> **Input for this task**:
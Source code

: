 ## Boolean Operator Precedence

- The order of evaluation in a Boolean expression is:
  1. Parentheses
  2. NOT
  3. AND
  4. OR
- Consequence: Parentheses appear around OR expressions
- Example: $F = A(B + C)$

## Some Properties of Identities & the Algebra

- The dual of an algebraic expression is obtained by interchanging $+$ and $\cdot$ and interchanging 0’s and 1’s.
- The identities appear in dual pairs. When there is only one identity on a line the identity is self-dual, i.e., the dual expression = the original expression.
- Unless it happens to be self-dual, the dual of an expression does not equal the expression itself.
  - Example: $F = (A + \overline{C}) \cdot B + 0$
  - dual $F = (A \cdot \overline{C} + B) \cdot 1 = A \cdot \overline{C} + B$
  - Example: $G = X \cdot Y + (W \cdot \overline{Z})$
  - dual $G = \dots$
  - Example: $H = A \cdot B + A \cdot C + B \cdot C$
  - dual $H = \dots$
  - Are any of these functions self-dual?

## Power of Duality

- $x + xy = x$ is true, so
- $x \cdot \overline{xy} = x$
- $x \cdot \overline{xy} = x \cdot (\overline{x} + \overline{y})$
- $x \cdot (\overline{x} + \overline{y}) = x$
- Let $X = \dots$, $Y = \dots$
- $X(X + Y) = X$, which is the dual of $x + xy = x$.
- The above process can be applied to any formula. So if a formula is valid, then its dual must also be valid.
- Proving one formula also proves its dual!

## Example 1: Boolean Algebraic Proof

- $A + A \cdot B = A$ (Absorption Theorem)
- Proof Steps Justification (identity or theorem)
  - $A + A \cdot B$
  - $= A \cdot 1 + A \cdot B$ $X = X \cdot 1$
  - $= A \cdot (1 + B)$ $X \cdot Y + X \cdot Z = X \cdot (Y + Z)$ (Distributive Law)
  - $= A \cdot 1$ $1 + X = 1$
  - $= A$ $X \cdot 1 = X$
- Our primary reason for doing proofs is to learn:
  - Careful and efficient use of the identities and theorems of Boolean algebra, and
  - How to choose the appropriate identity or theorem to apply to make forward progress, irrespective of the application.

> **Exercise brief**:
Once the line with "Boolean Operator Precedence" is found in the records above, print exactly that line and every line after it through the line with "- dual $H = \dots$".

> **Response for this exercise**:
: ## Boolean Operator Precedence

- The order of evaluation in a Boolean expression is:
  1. Parentheses
  2. NOT
  3. AND
  4. OR
- Consequence: Parentheses appear around OR expressions
- Example: $F = A(B + C)$

## Some Properties of Identities & the Algebra

- The dual of an algebraic expression is obtained by interchanging $+$ and $\cdot$ and interchanging 0’s and 1’s.
- The identities appear in dual pairs. When there is only one identity on a line the identity is self-dual, i.e., the dual expression = the original expression.
- Unless it happens to be self-dual, the dual of an expression does not equal the expression itself.
  - Example: $F = (A + \overline{C}) \cdot B + 0$
  - dual $F = (A \cdot \overline{C} + B) \cdot 1 = A \cdot \overline{C} + B$
  - Example: $G = X \cdot Y + (W \cdot \overline{Z})$
  - dual $G = \dots$
  - Example: $H = A \cdot B + A \cdot C + B \cdot C$
  - dual $H = \dots$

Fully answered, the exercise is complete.